Fast forward two weeks later, I feel like I’m in the same situation again.

It’s the night before a camping trip I booked back in April, I have had to rearrange twice for his sake due to taking on work. I’d originally booked this after a trip I’d went away with a friend to the phillipines. I thought he wouldn’t have the money or time this year to holiday so doing a camping trip, which he usually loves would be a good way to unwind and spend some quality time too. I spent loads of time researching so I’d have all the things he enjoyed and paid the deposit.

He arrives home from work sits on the sofa and says he wants to discuss something with me to get it off his chest but not to get heated. He tells me he’s upset he isn’t going to his old work colleague/ friends engagement party that we got invited to a week and a half ago. It escalates because I am so frustrated. I planned my whole week around this, cancelled two sets of plans, organised and packed all the camping stuff myself (when I asked him Sunday night he said it was too late and he was tired, I should have asked earlier), and done the food shop, brought even marshmallows to toast which he loves and excitedly showed him when he got home.

During the argument he points out he’s been out the house for 13 hours a day this week with work. How he doesn’t want to sleep on a blow up mattresss and he is tired. How it’s a problem he found out about the event a week and a half ago and when he told me he about it, he felt he couldn’t cancel or speak to me because I’d get annoyed and it’s a problem in our relationship as things boil up and explode.

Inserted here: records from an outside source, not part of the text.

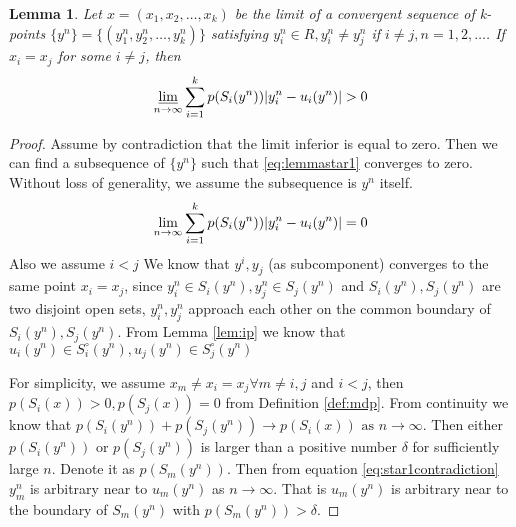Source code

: \documentclass{article}
\newtheorem{lemma}{Lemma}
\theoremstyle{definition}
\DeclarePairedDelimiter\abs{\lvert}{\rvert}
\begin{document}
\begin{lemma}
Let $x=(x_1,x_2,\dots,x_k) $ be the limit of a convergent sequence of k-points $\{y^n\} =\{ (y_1^n, y_2^n,\dots, y_k^n) \}$ satisfying $y_i^n \in R, y_i^n \neq y_j^n $ if $ i \neq  j, n = 1, 2, \dots $. If $x_i = x_j $ for some $ i \neq j $, then 
\begin{equation}\label{eq:lemmastar1}
\varliminf_{n\to \infty} \sum_{i=1}^k p(S_i(y^n)) \abs{y_i^n - u_i(y^n)} >0
\end{equation}
\end{lemma}
\begin{proof}
Assume by contradiction that the limit inferior is equal to zero.  Then we can find a subsequence of $\{ y^n \}$ such that \eqref{eq:lemmastar1} converges to zero. Without loss of generality, we assume the subsequence is $y^n$ itself. 
\begin{equation}\label{eq:star1contradiction}
\lim_{n\to \infty} \sum_{i=1}^k p(S_i(y^n)) \abs{y_i^n - u_i(y^n)} =0
\end{equation}
Also we assume $i < j$
We know that $y^i,y_j$ (as subcomponent) converges to the same point $x_i = x_j$,
since $y_i^n \in S_i(y^n), y_j^n \in S_j(y^n)$ and $S_i(y^n), S_j(y^n)$ are two disjoint open sets,
$y^n_i, y^n_j$ approach each other on the common boundary of $S_i(y^n), S_j(y^n)$.
From Lemma \ref{lem:ip} we know that $u_i(y^n) \in S_i^{\circ}(y^n),u_j(y^n) \in S_j^{\circ}(y^n)$

For simplicity, we assume $x_m \neq x_i = x_j \forall m\neq i,j$ and $i<j$, then $p(S_i(x))>0, p(S_j(x))=0$ from Definition \ref{def:mdp}.
From continuity we know that $p(S_i(y^n))+p(S_j(y^n)) \to p(S_i(x)) \textrm{ as } n\to \infty$. Then either $p(S_i(y^n))$ or $p(S_j(y^n))$ is larger than a positive number $\delta$ for sufficiently large $n$.  Denote it as $p(S_m(y^n))$. Then from equation \eqref{eq:star1contradiction} $y_m^n $ is arbitrary near to $u_m(y^n)$ as $ n \to \infty$. That is $u_m(y^n)$ is arbitrary near to the boundary of $S_m(y^n)$ with $p(S_m(y^n))>\delta $.

\end{proof}
\end{document}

I walk away frustrated and come to the bedroom half hour later and he is very unimpressed asking what to pack.

At this point I don’t even want to go. My shoulder has flared up from the stress (will make it hard for me to drive 3 hours) and now it’s tainted with this massive issue, I’m not excited, feel guilted and worry this will get thrown back in my face in a later argument. Which my partner has raised that’s not fair when he just wants to share his feelings with me?

What do I do?

TLDR; partner tries to cancel on plans again, should i just let him and then resent him?